SBI was the first to introduce a teaser rate around two years ago, when there was poor credit off-take and the cost of funds was low. The scheme helped revive demand, Chairman O P Bhatt said yesterday. Without lowering a borrower’s eligibility criteria, SBI’s plan helped it acquire new customers and grow business, Bhatt said. Home loans make up 13 per cent of SBI’s loans.

“We will wait for the initial response from (housing finance regulator) NHB. We have no plan to continue with our festive home loan offer, which gives loans at 9.25 per cent for the first five years,” said R R Nair, managing director & chief executive at LIC Housing Finance. The scheme is open until November 15.
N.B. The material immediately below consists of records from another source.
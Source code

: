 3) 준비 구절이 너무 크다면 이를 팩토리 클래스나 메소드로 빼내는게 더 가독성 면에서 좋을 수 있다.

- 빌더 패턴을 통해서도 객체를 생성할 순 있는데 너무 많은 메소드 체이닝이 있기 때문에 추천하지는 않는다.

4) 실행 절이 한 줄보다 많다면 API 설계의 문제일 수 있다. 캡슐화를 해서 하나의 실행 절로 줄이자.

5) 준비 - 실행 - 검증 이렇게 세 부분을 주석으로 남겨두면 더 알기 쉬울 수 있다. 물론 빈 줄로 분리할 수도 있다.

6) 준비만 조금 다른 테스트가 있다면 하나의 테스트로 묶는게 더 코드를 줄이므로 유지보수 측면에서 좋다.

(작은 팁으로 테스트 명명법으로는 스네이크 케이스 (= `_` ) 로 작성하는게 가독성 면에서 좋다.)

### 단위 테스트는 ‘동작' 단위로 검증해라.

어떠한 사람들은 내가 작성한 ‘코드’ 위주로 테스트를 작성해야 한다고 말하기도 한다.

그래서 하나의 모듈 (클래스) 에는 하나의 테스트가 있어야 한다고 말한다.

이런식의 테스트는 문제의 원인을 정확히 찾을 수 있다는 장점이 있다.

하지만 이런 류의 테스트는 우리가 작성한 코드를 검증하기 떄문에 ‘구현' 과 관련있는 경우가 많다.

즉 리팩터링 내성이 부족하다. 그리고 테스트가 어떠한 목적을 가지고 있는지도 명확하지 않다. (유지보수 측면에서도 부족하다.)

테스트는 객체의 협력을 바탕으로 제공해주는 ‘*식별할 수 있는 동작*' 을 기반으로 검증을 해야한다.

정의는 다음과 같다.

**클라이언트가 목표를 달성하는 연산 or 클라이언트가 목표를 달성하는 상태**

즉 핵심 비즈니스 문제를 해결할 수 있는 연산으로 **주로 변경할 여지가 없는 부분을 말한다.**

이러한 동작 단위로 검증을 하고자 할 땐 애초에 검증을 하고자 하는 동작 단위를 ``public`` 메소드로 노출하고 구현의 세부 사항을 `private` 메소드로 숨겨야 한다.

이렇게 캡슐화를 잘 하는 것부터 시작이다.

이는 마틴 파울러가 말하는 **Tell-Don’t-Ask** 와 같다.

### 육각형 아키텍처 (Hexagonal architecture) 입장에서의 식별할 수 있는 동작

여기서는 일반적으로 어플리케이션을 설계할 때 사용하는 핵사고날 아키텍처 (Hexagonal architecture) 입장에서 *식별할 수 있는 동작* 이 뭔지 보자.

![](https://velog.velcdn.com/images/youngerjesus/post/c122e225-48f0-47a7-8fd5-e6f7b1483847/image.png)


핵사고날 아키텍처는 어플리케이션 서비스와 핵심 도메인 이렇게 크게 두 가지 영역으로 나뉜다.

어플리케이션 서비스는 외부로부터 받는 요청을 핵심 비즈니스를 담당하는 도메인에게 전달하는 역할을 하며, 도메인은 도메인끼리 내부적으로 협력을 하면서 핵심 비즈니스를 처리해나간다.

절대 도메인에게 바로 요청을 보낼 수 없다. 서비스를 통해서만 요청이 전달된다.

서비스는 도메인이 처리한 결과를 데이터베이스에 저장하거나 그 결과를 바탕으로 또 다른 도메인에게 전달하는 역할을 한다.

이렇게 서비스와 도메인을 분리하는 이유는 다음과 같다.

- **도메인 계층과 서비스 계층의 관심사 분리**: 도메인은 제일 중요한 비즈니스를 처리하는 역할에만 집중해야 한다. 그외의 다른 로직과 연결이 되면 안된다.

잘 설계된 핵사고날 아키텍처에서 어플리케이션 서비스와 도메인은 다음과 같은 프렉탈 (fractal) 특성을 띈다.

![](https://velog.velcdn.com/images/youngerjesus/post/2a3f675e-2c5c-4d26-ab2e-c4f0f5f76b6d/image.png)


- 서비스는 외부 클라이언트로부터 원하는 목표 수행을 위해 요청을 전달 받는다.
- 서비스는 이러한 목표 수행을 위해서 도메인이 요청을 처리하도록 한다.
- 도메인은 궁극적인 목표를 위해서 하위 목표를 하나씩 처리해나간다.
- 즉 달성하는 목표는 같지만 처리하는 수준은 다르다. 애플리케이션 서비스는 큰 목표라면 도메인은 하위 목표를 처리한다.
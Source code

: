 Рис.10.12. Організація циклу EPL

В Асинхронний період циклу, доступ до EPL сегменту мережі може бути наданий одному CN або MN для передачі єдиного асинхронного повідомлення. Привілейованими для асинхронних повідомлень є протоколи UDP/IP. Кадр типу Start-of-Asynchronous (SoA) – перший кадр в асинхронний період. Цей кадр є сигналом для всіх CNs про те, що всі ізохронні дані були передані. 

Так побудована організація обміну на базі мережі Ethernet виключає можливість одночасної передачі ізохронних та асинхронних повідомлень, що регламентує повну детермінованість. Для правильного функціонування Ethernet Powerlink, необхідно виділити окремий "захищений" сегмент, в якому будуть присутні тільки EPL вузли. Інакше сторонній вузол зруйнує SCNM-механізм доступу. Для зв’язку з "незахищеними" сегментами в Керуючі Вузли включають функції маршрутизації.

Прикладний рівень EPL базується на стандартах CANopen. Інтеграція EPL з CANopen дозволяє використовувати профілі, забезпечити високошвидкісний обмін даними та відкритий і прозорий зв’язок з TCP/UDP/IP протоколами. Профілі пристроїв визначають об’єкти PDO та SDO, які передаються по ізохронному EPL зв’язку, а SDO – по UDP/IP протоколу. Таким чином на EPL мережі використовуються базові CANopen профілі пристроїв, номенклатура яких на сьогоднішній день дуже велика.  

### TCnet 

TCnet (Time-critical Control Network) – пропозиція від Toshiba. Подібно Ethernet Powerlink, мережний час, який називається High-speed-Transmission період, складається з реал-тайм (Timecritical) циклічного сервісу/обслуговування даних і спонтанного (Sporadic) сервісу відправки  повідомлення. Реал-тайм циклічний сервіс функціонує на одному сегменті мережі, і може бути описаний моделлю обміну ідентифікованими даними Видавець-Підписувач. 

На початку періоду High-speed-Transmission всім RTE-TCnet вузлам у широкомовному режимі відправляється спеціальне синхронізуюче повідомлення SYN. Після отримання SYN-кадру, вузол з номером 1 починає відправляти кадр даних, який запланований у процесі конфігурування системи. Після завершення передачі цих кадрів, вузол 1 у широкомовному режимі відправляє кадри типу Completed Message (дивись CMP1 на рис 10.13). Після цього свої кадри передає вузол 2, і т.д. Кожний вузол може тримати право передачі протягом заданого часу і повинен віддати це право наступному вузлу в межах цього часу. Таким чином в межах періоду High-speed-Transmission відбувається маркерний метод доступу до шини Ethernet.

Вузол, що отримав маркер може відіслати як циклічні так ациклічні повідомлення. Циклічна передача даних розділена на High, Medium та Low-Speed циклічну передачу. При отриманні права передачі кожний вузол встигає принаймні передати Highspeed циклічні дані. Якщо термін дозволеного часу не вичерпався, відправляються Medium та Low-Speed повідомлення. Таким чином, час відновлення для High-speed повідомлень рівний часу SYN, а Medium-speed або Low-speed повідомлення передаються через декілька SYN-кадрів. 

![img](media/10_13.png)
Dena Bank Executive Director A K Dutt said his bank has a teaser scheme, but it did not receive a good response.

The bank does not plan to market it aggressively.

Ratings, research and advisory firm Crisil on Wednesday said RBI’s latest measures would “ensure that the credit quality in this segment, which traditionally has low non-performing assets, remains robust”.

However, it warned that coupled with the 25-basis point increase in benchmark rates by RBI, the measures would nudge up home loan rates, resulting in “a moderation in demand for, and disbursement of, loans in the near future’’.

In a related move, NHB is planning to prescribe provisioning norms on teaser loans and cap the loan-to-value (LTV) for housing finance companies to avoid arbitrage opportunities. “So far, housing finance companies are not required to make any provision on standard teaser loans. We will come up with guidelines to ensure there is no arbitrage in the system,” said R V Verma, chairman, NHB.

Housing finance companies have to keep a 100 per cent risk weight on LTV of above 75 per cent. For loans other than teasers, they are required to make a provision for 0.4 per cent of the asset.